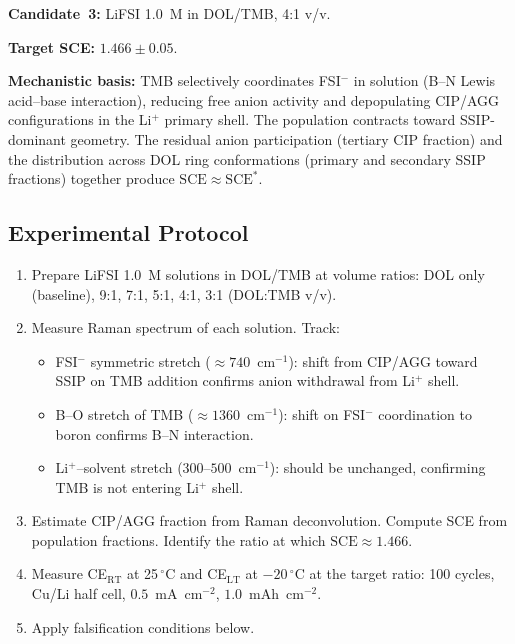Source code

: \documentclass[11pt]{article}
\theoremstyle{plain}
\theoremstyle{definition}
\theoremstyle{remark}
\begin{document}
\textbf{Candidate~3:} LiFSI 1.0~M in DOL/TMB, 4:1 v/v.

\textbf{Target SCE:} $1.466 \pm 0.05$.

\textbf{Mechanistic basis:} TMB selectively coordinates FSI$^-$ in
solution (B--N Lewis acid--base interaction), reducing free anion
activity and depopulating CIP/AGG configurations in the Li$^+$ primary
shell.  The population contracts toward SSIP-dominant geometry.
The residual anion participation (tertiary CIP fraction) and the
distribution across DOL ring conformations (primary and secondary
SSIP fractions) together produce $\mathrm{SCE} \approx \mathrm{SCE}^{*}$.

\subsection{Experimental Protocol}

\begin{enumerate}[leftmargin=2em]
  \item Prepare LiFSI 1.0~M solutions in DOL/TMB at volume ratios:
        DOL only (baseline), 9:1, 7:1, 5:1, 4:1, 3:1 (DOL:TMB v/v).
  \item Measure Raman spectrum of each solution. Track:
    \begin{itemize}
      \item FSI$^-$ symmetric stretch ($\approx 740$~cm$^{-1}$):
            shift from CIP/AGG toward SSIP on TMB addition confirms
            anion withdrawal from Li$^+$ shell.
      \item B--O stretch of TMB ($\approx 1360$~cm$^{-1}$): shift
            on FSI$^-$ coordination to boron confirms B--N interaction.
      \item Li$^+$--solvent stretch ($300$--$500$~cm$^{-1}$): should
            be unchanged, confirming TMB is not entering Li$^+$ shell.
    \end{itemize}
  \item Estimate CIP/AGG fraction from Raman deconvolution.
        Compute SCE from population fractions.
        Identify the ratio at which $\mathrm{SCE} \approx 1.466$.
  \item Measure CE$_{\mathrm{RT}}$ at 25\,$^\circ$C and
        CE$_{\mathrm{LT}}$ at $-20\,^\circ$C at the target ratio:
        100 cycles, Cu/Li half cell,
        $0.5$~mA~cm$^{-2}$, $1.0$~mAh~cm$^{-2}$.
  \item Apply falsification conditions below.
\end{enumerate}
\end{document}
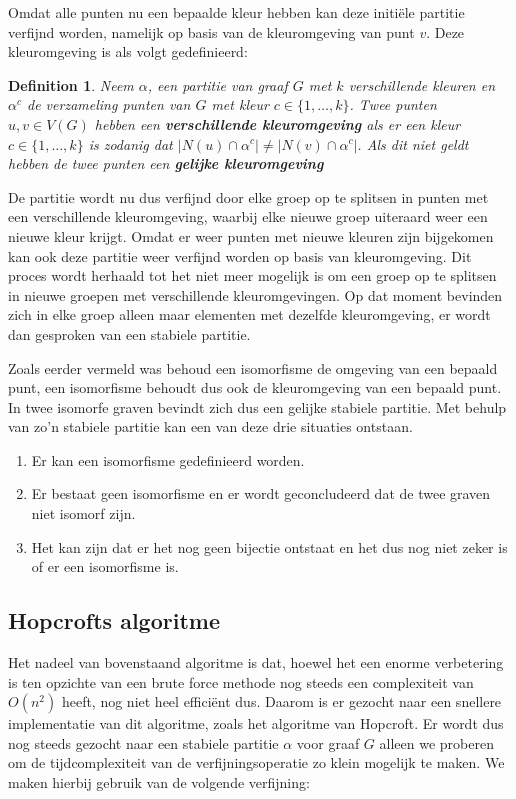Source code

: \documentclass[twoside]{article}
\newtheorem{definition}{Definition}[section]
\begin{document}
\begin{multicols}{2}
Omdat alle punten nu een bepaalde kleur hebben kan deze initi\"ele partitie verfijnd worden, namelijk op basis van de kleuromgeving van punt $v$. Deze kleuromgeving is als volgt gedefinieerd:

\begin{definition}
Neem $\alpha$, een partitie van graaf $G$ met $k$ verschillende kleuren en  $\alpha^{c}$ de verzameling punten van $G$ met kleur $c \in \{1,\ldots,k\}$. Twee punten $u,v \in V(G)$ hebben een \textbf{verschillende kleuromgeving} als er een kleur $c \in \{1,\ldots,k\}$ is zodanig dat $|N(u)\cap\alpha^{c}| \neq |N(v)\cap\alpha^{c}|$. Als dit niet geldt hebben de twee punten een \textbf{gelijke kleuromgeving}
\cite{slides_DFA}
\end{definition}


De partitie wordt nu dus verfijnd door elke groep op te splitsen in punten met een verschillende kleuromgeving, waarbij elke nieuwe groep uiteraard weer een nieuwe kleur krijgt. Omdat er weer punten met nieuwe kleuren zijn bijgekomen kan ook deze partitie weer verfijnd worden op basis van kleuromgeving. Dit proces wordt herhaald tot het niet meer mogelijk is om een groep op te splitsen in nieuwe groepen met verschillende kleuromgevingen. Op dat moment bevinden zich in elke groep alleen maar elementen met dezelfde kleuromgeving, er wordt dan gesproken van een stabiele partitie.

Zoals eerder vermeld was behoud een isomorfisme de omgeving van een bepaald punt, een isomorfisme behoudt dus ook de kleuromgeving van een bepaald punt. In twee isomorfe graven bevindt zich dus een gelijke stabiele partitie. Met behulp van zo'n stabiele partitie kan een van deze drie situaties ontstaan.
\begin{enumerate}
\item Er kan een isomorfisme gedefinieerd worden.
\item Er bestaat geen isomorfisme en er wordt geconcludeerd dat  de twee graven niet isomorf zijn.
\item Het kan zijn dat er het nog geen bijectie ontstaat en het dus nog niet zeker is of er een isomorfisme is.
\end{enumerate}

\subsection{Hopcrofts algoritme}
Het nadeel van bovenstaand algoritme is dat, hoewel het een enorme verbetering is ten opzichte van een brute force methode nog steeds een complexiteit van $O(n^2)$ heeft, nog niet heel effici\"ent dus. Daarom is er gezocht naar een snellere implementatie van dit algoritme, zoals het algoritme van Hopcroft. Er wordt dus nog steeds gezocht naar een stabiele partitie $\alpha$ voor graaf $G$ alleen we proberen om de tijdcomplexiteit van de verfijningsoperatie zo klein mogelijk te maken. We maken hierbij gebruik van de volgende verfijning:


\end{multicols}
\end{document}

----

=== How to complete this task ===
Please repeat the records above exactly, omitting any pictures they contain.

=== Result below ===
Source code

: \documentclass[11pt]{article}
\theoremstyle{plain}
\theoremstyle{definition}
\theoremstyle{remark}
\begin{document}
\textbf{Candidate~3:} LiFSI 1.0~M in DOL/TMB, 4:1 v/v.

\textbf{Target SCE:} $1.466 \pm 0.05$.

\textbf{Mechanistic basis:} TMB selectively coordinates FSI$^-$ in
solution (B--N Lewis acid--base interaction), reducing free anion
activity and depopulating CIP/AGG configurations in the Li$^+$ primary
shell.  The population contracts toward SSIP-dominant geometry.
The residual anion participation (tertiary CIP fraction) and the
distribution across DOL ring conformations (primary and secondary
SSIP fractions) together produce $\mathrm{SCE} \approx \mathrm{SCE}^{*}$.

\subsection{Experimental Protocol}

\begin{enumerate}[leftmargin=2em]
  \item Prepare LiFSI 1.0~M solutions in DOL/TMB at volume ratios:
        DOL only (baseline), 9:1, 7:1, 5:1, 4:1, 3:1 (DOL:TMB v/v).
  \item Measure Raman spectrum of each solution. Track:
    \begin{itemize}
      \item FSI$^-$ symmetric stretch ($\approx 740$~cm$^{-1}$):
            shift from CIP/AGG toward SSIP on TMB addition confirms
            anion withdrawal from Li$^+$ shell.
      \item B--O stretch of TMB ($\approx 1360$~cm$^{-1}$): shift
            on FSI$^-$ coordination to boron confirms B--N interaction.
      \item Li$^+$--solvent stretch ($300$--$500$~cm$^{-1}$): should
            be unchanged, confirming TMB is not entering Li$^+$ shell.
    \end{itemize}
  \item Estimate CIP/AGG fraction from Raman deconvolution.
        Compute SCE from population fractions.
        Identify the ratio at which $\mathrm{SCE} \approx 1.466$.
  \item Measure CE$_{\mathrm{RT}}$ at 25\,$^\circ$C and
        CE$_{\mathrm{LT}}$ at $-20\,^\circ$C at the target ratio:
        100 cycles, Cu/Li half cell,
        $0.5$~mA~cm$^{-2}$, $1.0$~mAh~cm$^{-2}$.
  \item Apply falsification conditions below.
\end{enumerate}
\end{document}
Source code

: \documentclass[twoside]{article}
\newtheorem{definition}{Definition}[section]
\begin{document}
\begin{multicols}{2}
Omdat alle punten nu een bepaalde kleur hebben kan deze initi\"ele partitie verfijnd worden, namelijk op basis van de kleuromgeving van punt $v$. Deze kleuromgeving is als volgt gedefinieerd:

\begin{definition}
Neem $\alpha$, een partitie van graaf $G$ met $k$ verschillende kleuren en  $\alpha^{c}$ de verzameling punten van $G$ met kleur $c \in \{1,\ldots,k\}$. Twee punten $u,v \in V(G)$ hebben een \textbf{verschillende kleuromgeving} als er een kleur $c \in \{1,\ldots,k\}$ is zodanig dat $|N(u)\cap\alpha^{c}| \neq |N(v)\cap\alpha^{c}|$. Als dit niet geldt hebben de twee punten een \textbf{gelijke kleuromgeving}
\cite{slides_DFA}
\end{definition}


De partitie wordt nu dus verfijnd door elke groep op te splitsen in punten met een verschillende kleuromgeving, waarbij elke nieuwe groep uiteraard weer een nieuwe kleur krijgt. Omdat er weer punten met nieuwe kleuren zijn bijgekomen kan ook deze partitie weer verfijnd worden op basis van kleuromgeving. Dit proces wordt herhaald tot het niet meer mogelijk is om een groep op te splitsen in nieuwe groepen met verschillende kleuromgevingen. Op dat moment bevinden zich in elke groep alleen maar elementen met dezelfde kleuromgeving, er wordt dan gesproken van een stabiele partitie.

Zoals eerder vermeld was behoud een isomorfisme de omgeving van een bepaald punt, een isomorfisme behoudt dus ook de kleuromgeving van een bepaald punt. In twee isomorfe graven bevindt zich dus een gelijke stabiele partitie. Met behulp van zo'n stabiele partitie kan een van deze drie situaties ontstaan.
\begin{enumerate}
\item Er kan een isomorfisme gedefinieerd worden.
\item Er bestaat geen isomorfisme en er wordt geconcludeerd dat  de twee graven niet isomorf zijn.
\item Het kan zijn dat er het nog geen bijectie ontstaat en het dus nog niet zeker is of er een isomorfisme is.
\end{enumerate}

\subsection{Hopcrofts algoritme}
Het nadeel van bovenstaand algoritme is dat, hoewel het een enorme verbetering is ten opzichte van een brute force methode nog steeds een complexiteit van $O(n^2)$ heeft, nog niet heel effici\"ent dus. Daarom is er gezocht naar een snellere implementatie van dit algoritme, zoals het algoritme van Hopcroft. Er wordt dus nog steeds gezocht naar een stabiele partitie $\alpha$ voor graaf $G$ alleen we proberen om de tijdcomplexiteit van de verfijningsoperatie zo klein mogelijk te maken. We maken hierbij gebruik van de volgende verfijning:


\end{multicols}
\end{document}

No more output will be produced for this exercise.